Developers will be able to access the DBMS through the Web, using a Java 2-compliant application server.
Verano Inc. is making its system more flexible and easier to access by developers. The company, which provides software for monitoring, analyzing, and displaying real-time data collected from equipment used by utilities, transportation, energy, and manufacturing, will ship a new version of its platform April 8. The new version, Real-Time Application Platform/i, will expose the database management system through a Java application programming interface and include a set of library tags for reusing data objects.
The enhancements will make it possible for developers to access Verano's DBMS through a Web application running on a Java 2-compliant application server, delivering graphical depictions of data through a browser, Verano CEO Pan Kamal says. Using the new set of library tags, developers will be able to more easily segment data in Verano's database to deliver separate information to different users. (A business manager may not want the same data viewed by an engineer.) RTAP/i, which will sell for a starting price of between $60,000 and $100,000, will be particularly helpful to systems integrators, such as Verano partner Aston Dane plc, based in the United Kingdom, Kamal says.
Building support for the Java platform in RTAP/i lets customers deliver information to any terminal or thin client with a browser, says Zeus Kerravala, an analyst for the Yankee Group. In addition, customers can integrate other software, such as applications for creating reports to engineers or business managers. Java support "gives the customer a lot more flexibility with the information," Kerravala says.
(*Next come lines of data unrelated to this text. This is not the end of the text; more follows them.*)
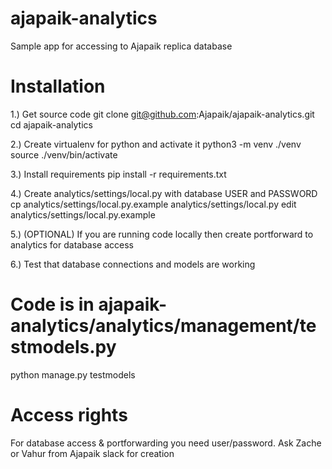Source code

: # ajapaik-analytics
Sample app for accessing to Ajapaik replica database

# Installation

1.) Get source code
git clone git@github.com:Ajapaik/ajapaik-analytics.git
cd ajapaik-analytics

2.) Create virtualenv for python and activate it
python3 -m venv ./venv
source ./venv/bin/activate

3.) Install requirements
pip install -r requirements.txt

4.) Create analytics/settings/local.py with database USER and PASSWORD
cp analytics/settings/local.py.example analytics/settings/local.py
edit analytics/settings/local.py.example

5.) (OPTIONAL) If you are running code locally then create portforward to analytics for database access


6.) Test that database connections and models are working
# Code is in ajapaik-analytics/analytics/management/testmodels.py

python manage.py testmodels

# Access rights
For database access & portforwarding you need user/password. Ask Zache or Vahur from Ajapaik slack for creation
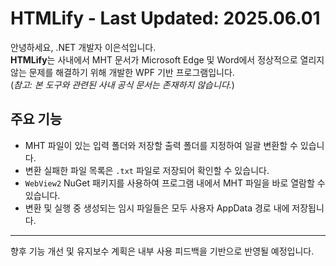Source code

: # HTMLify - Last Updated: 2025.06.01

안녕하세요, .NET 개발자 이은석입니다.  
**HTMLify**는 사내에서 MHT 문서가 Microsoft Edge 및 Word에서 정상적으로 열리지 않는 문제를 해결하기 위해 개발한 WPF 기반 프로그램입니다.  
(*참고: 본 도구와 관련된 사내 공식 문서는 존재하지 않습니다.*)

## 주요 기능

- MHT 파일이 있는 입력 폴더와 저장할 출력 폴더를 지정하여 일괄 변환할 수 있습니다.  
- 변환 실패한 파일 목록은 `.txt` 파일로 저장되어 확인할 수 있습니다.
- `WebView2` NuGet 패키지를 사용하여 프로그램 내에서 MHT 파일을 바로 열람할 수 있습니다.
- 변환 및 실행 중 생성되는 임시 파일들은 모두 사용자 AppData 경로 내에 저장됩니다.

---

향후 기능 개선 및 유지보수 계획은 내부 사용 피드백을 기반으로 반영될 예정입니다.

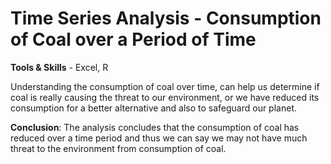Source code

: Time Series Analysis -  Consumption of Coal over a Period of Time
=

**Tools & Skills** - Excel, R 

Understanding the consumption of coal over time, can help us determine if coal is
really causing the threat to our environment, or we have reduced its consumption for
a better alternative and also to safeguard our planet.

**Conclusion**: The analysis concludes that the consumption of coal has reduced over a time period and
thus we can say we may not have much threat to the environment from consumption of coal.

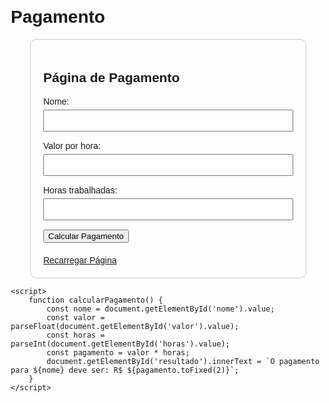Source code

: # Pagamento
<!DOCTYPE html>
<html lang="pt-BR">
<head>
    <meta charset="UTF-8">
    <meta name="viewport" content="width=device-width, initial-scale=1.0">
    <title>Página de Pagamento</title>
    <style>
        body {
            font-family: Arial, sans-serif;
            margin: 20px;
        }
        .container {
            max-width: 400px;
            margin: auto;
            padding: 20px;
            border: 1px solid #ccc;
            border-radius: 10px;
        }
        .form-group {
            margin-bottom: 15px;
        }
        .form-group label {
            display: block;
            margin-bottom: 5px;
        }
        .form-group input {
            width: 100%;
            padding: 8px;
            box-sizing: border-box;
        }
        .result {
            margin-top: 20px;
            font-weight: bold;
        }
        .link {
            margin-top: 20px;
        }
    </style>
</head>
<body>
    <div class="container">
        <h2>Página de Pagamento</h2>
        <div class="form-group">
            <label for="nome">Nome:</label>
            <input type="text" id="nome">
        </div>
        <div class="form-group">
            <label for="valor">Valor por hora:</label>
            <input type="number" id="valor" step="0.01">
        </div>
        <div class="form-group">
            <label for="horas">Horas trabalhadas:</label>
            <input type="number" id="horas">
        </div>
        <button onclick="calcularPagamento()">Calcular Pagamento</button>
        <div class="result" id="resultado"></div>
        <div class="link">
            <a href="pagamento.html">Recarregar Página</a>
        </div>
    </div>

    <script>
        function calcularPagamento() {
            const nome = document.getElementById('nome').value;
            const valor = parseFloat(document.getElementById('valor').value);
            const horas = parseInt(document.getElementById('horas').value);
            const pagamento = valor * horas;
            document.getElementById('resultado').innerText = `O pagamento para ${nome} deve ser: R$ ${pagamento.toFixed(2)}`;
        }
    </script>
</body>
</html>
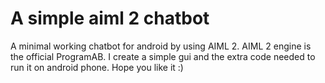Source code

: # A simple aiml 2 chatbot
A minimal working chatbot for android by using AIML 2.
AIML 2 engine is the official ProgramAB.
I create a simple gui and the extra code needed to run it on android phone.
Hope you like it :)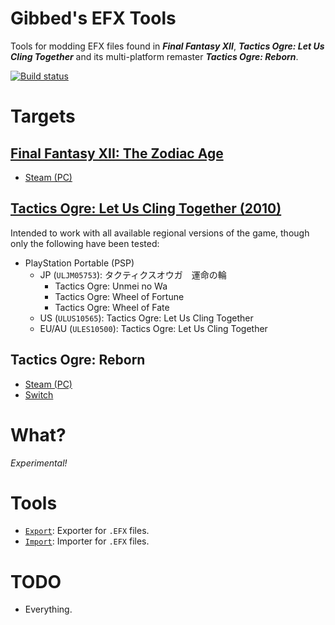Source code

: # Gibbed's EFX Tools

Tools for modding EFX files found in **_Final Fantasy XII_**, **_Tactics Ogre: Let Us Cling Together_** and its multi-platform remaster **_Tactics Ogre: Reborn_**.

[![Build status](https://ci.appveyor.com/api/projects/status/wpikaxxi6hl18eq0/branch/main?svg=true)](https://ci.appveyor.com/project/gibbed/gibbed-efx/branch/main)

# Targets

## [Final Fantasy XII: The Zodiac Age](https://en.wikipedia.org/wiki/Final_Fantasy_XII#The_Zodiac_Age)

* [Steam (PC)](https://store.steampowered.com/app/595520/FINAL_FANTASY_XII_THE_ZODIAC_AGE/)

## [Tactics Ogre: Let Us Cling Together (2010)](https://en.wikipedia.org/wiki/Tactics_Ogre%3A_Let_Us_Cling_Together_%282010_video_game%29)

Intended to work with all available regional versions of the game, though only the following have been tested:

* PlayStation Portable (PSP)
    * JP (`ULJM05753`): タクティクスオウガ　運命の輪
        * Tactics Ogre: Unmei no Wa
        * Tactics Ogre: Wheel of Fortune
        * Tactics Ogre: Wheel of Fate
    * US (`ULUS10565`): Tactics Ogre: Let Us Cling Together
    * EU/AU (`ULES10500`): Tactics Ogre: Let Us Cling Together

## Tactics Ogre: Reborn

* [Steam (PC)](https://store.steampowered.com/app/1451090/Tactics_Ogre_Reborn/)
* [Switch](https://www.nintendo.com/store/products/tactics-ogre-reborn-switch/)

# What?

*Experimental!*

# Tools

* [`Export`](projects/Gibbed.EFX.Export): Exporter for `.EFX` files.
* [`Import`](projects/Gibbed.EFX.Import): Importer for `.EFX` files.

# TODO

* Everything.
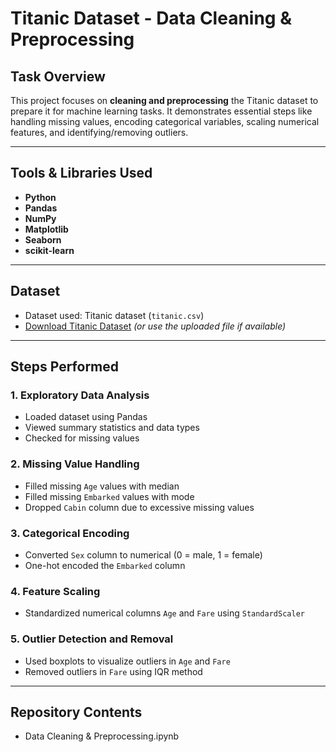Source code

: # Titanic Dataset - Data Cleaning & Preprocessing 

##  Task Overview

This project focuses on **cleaning and preprocessing** the Titanic dataset to prepare it for machine learning tasks. It demonstrates essential steps like handling missing values, encoding categorical variables, scaling numerical features, and identifying/removing outliers.

---

##  Tools & Libraries Used

- **Python**
- **Pandas**
- **NumPy**
- **Matplotlib**
- **Seaborn**
- **scikit-learn**

---

##  Dataset

- Dataset used: Titanic dataset (`titanic.csv`)
- [Download Titanic Dataset](https://www.kaggle.com/competitions/titanic/data) *(or use the uploaded file if available)*

---

##  Steps Performed

### 1. **Exploratory Data Analysis**
- Loaded dataset using Pandas
- Viewed summary statistics and data types
- Checked for missing values

### 2. **Missing Value Handling**
- Filled missing `Age` values with median
- Filled missing `Embarked` values with mode
- Dropped `Cabin` column due to excessive missing values

### 3. **Categorical Encoding**
- Converted `Sex` column to numerical (0 = male, 1 = female)
- One-hot encoded the `Embarked` column

### 4. **Feature Scaling**
- Standardized numerical columns `Age` and `Fare` using `StandardScaler`

### 5. **Outlier Detection and Removal**
- Used boxplots to visualize outliers in `Age` and `Fare`
- Removed outliers in `Fare` using IQR method

---

##  Repository Contents
- Data Cleaning & Preprocessing.ipynb

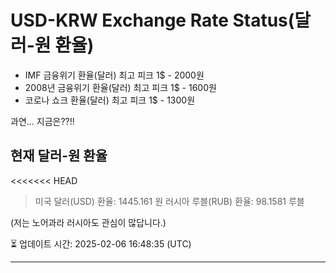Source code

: 


# USD-KRW Exchange Rate Status(달러-원 환율)

* IMF 금융위기 환율(달러) 최고 피크 1$ - 2000원
* 2008년 금융위기 환율(달러) 최고 피크 1$ - 1600원
* 코로나 쇼크 환율(달러) 최고 피크 1$ - 1300원



과연... 지금은??!!


## 현재 달러-원 환율
<<<<<<< HEAD
> 미국 달러(USD) 환율: 1445.161 원
러시아 루블(RUB) 환율: 98.1581 루블



(저는 노어과라 러시아도 관심이 많답니다.)



⏳ 업데이트 시간: 2025-02-06 16:48:35 (UTC)

---
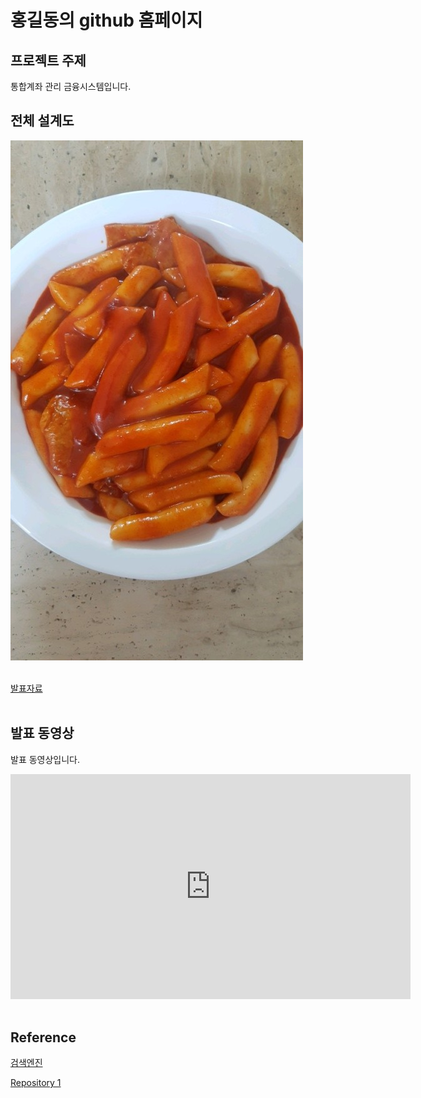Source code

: # 홍길동의 github 홈페이지​

## 프로젝트 주제​

통합계좌 관리 금융시스템입니다.​

## 전체 설계도​

<img src="number1.jpg"/><br> ​

[발표자료](/number2.pdf)<br>​

## 발표 동영상​

발표 동영상입니다.​

<iframe id="ytplayer" type="text/html" width="640" height="360" src="https://youtube.com/embed/wlkPKHzZjEM" frameborder="0"></iframe>​




## Reference​

[검색엔진](https://naver.com)​

[Repository 1](https://Dohui1226.github.io/dohu1226.github.io) 
 
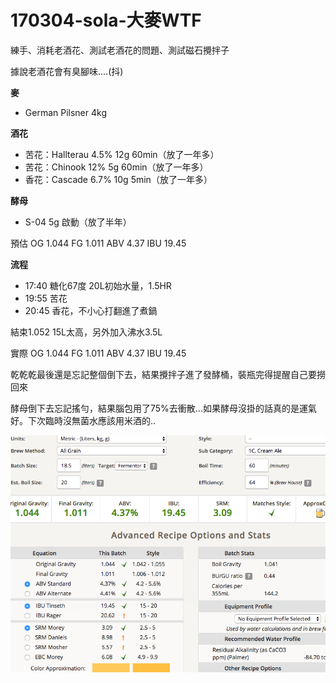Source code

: # 170304-sola-大麥WTF

練手、消耗老酒花、測試老酒花的問題、測試磁石攪拌子

據說老酒花會有臭腳味....(抖)

**麥**

* German Pilsner 4kg

**酒花**

* 苦花：Hallterau 4.5% 12g 60min（放了一年多）
* 苦花：Chinook 12% 5g 60min（放了一年多）
* 香花：Cascade 6.7% 10g 5min（放了一年多）

**酵母**

* S-04 5g 啟動（放了半年）

預估 OG 1.044 FG 1.011 ABV 4.37 IBU 19.45

**流程**

* 17:40 糖化67度 20L初始水量，1.5HR
* 19:55 苦花
* 20:45 香花，不小心打翻進了煮鍋

結束1.052 15L太高，另外加入沸水3.5L

實際 OG 1.044 FG 1.011 ABV 4.37 IBU 19.45

乾乾乾最後還是忘記整個倒下去，結果攪拌子進了發酵桶，裝瓶完得提醒自己要撈回來

酵母倒下去忘記搖勻，結果腦包用了75%去衝散...如果酵母沒掛的話真的是運氣好。下次臨時沒無菌水應該用米酒的..

![](../img/test35.png)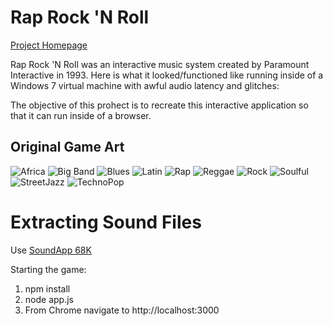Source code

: # Rap Rock 'N Roll


[Project Homepage](https://vjmedia.wpi.edu/Rock_Rap_n_Roll)

Rap Rock 'N Roll was an interactive music system created by Paramount Interactive in 1993. Here is what it looked/functioned like running inside of a Windows 7 virtual machine with awful audio latency and glitches:


The objective of this prohect is to recreate this interactive application so that it can run inside of a browser.



## Original Game Art

![Africa](public/images/genre/africa.png)
![Big Band](public/images/genre/bigBand.png)
![Blues](public/images/genre/blues.png)
![Latin](public/images/genre/latin.png)
![Rap](public/images/genre/rap.png)
![Reggae](public/images/genre/reggae.png)
![Rock](public/images/genre/rock.png)
![Soulful](public/images/genre/soulful.png)
![StreetJazz](public/images/genre/streetJazz.png)
![TechnoPop](public/images/genre/technoPop.png)




# Extracting Sound Files
Use [SoundApp 68K](https://www.macintoshrepository.org/1615-soundapp)



Starting the game:

1. npm install
2. node app.js
3. From Chrome navigate to http://localhost:3000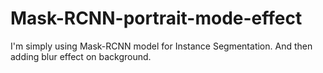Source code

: # Mask-RCNN-portrait-mode-effect
I'm simply using Mask-RCNN model for Instance Segmentation. And then adding blur effect on background.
Verano's platform includes drivers and interfaces that gather real-time data from industrial devices monitoring, for example, crude oil flowing through a pipeline. The data is stored in memory within Verano's database management system, which includes a layer of analytical software. Besides monitoring data from pipelines, rail lines, or other industrial equipment, engineers can take action through Verano's software console, such as switching trains from one track to another. A lot of the technology used in RTAP was obtained through Verano's acquisition in 2000 of the automation integration software division of Agilent Technologies Inc., formerly a unit of Hewlett-Packard.